Across the listing below, count the lines that mention the string "Kwashiorkor". Reply with the figure only.
** Opening Record set block **
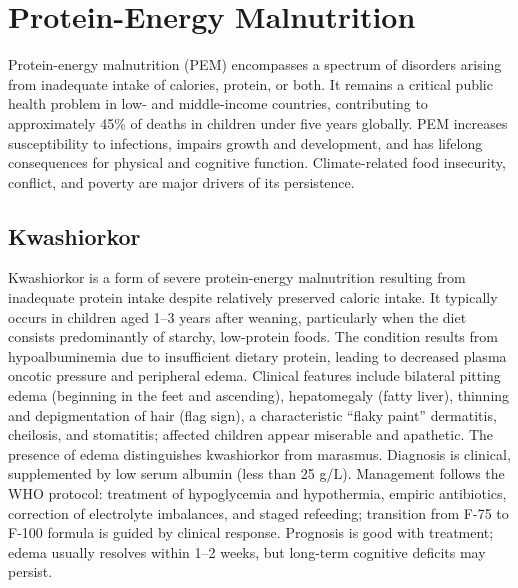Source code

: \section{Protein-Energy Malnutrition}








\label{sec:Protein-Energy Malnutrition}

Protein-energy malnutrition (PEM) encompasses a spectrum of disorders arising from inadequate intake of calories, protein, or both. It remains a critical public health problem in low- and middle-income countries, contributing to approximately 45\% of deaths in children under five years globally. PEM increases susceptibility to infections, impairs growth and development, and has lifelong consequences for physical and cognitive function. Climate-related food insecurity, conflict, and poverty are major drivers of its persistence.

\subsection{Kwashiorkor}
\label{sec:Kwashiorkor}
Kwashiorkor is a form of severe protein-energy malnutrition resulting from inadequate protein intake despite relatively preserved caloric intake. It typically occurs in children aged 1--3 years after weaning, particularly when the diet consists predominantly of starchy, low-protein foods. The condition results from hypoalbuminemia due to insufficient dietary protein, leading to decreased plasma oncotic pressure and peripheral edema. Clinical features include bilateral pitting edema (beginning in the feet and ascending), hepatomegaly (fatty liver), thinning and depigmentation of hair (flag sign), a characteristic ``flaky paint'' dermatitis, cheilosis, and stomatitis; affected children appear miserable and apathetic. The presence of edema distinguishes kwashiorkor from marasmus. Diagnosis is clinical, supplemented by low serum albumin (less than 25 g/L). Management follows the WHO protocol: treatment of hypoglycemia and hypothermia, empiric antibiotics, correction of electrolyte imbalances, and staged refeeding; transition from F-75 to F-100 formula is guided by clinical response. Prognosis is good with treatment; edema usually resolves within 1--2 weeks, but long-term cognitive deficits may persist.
** Closing Record set block **
** Opening Record set block **
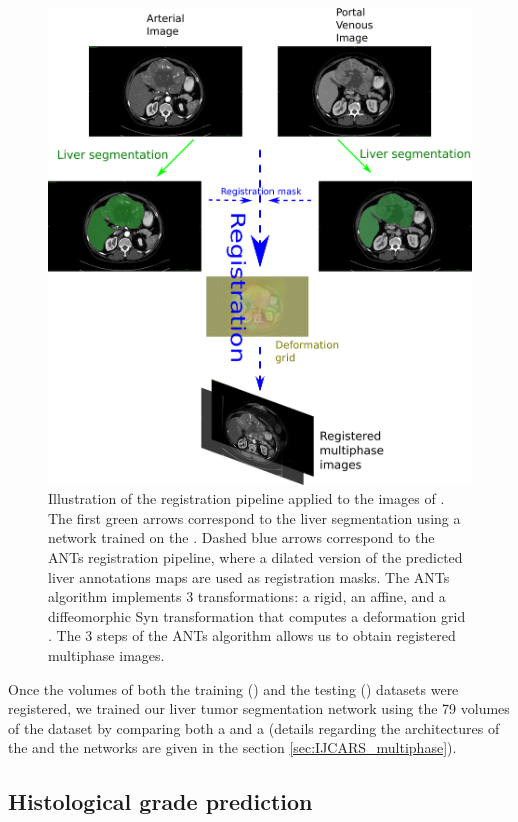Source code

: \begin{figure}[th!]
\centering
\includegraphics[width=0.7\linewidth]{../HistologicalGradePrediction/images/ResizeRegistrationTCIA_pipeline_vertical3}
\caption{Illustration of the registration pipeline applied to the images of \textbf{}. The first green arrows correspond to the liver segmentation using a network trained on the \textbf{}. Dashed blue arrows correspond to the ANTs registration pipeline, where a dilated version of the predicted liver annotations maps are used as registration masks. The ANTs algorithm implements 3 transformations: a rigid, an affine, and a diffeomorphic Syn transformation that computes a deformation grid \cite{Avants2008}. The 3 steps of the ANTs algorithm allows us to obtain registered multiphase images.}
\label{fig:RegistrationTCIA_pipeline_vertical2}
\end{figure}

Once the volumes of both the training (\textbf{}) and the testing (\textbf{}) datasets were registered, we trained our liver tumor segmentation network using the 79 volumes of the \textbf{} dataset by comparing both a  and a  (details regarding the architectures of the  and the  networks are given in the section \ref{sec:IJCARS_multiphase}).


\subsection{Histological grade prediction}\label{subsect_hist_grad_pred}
** Closing Record set block **
Response to this task: 3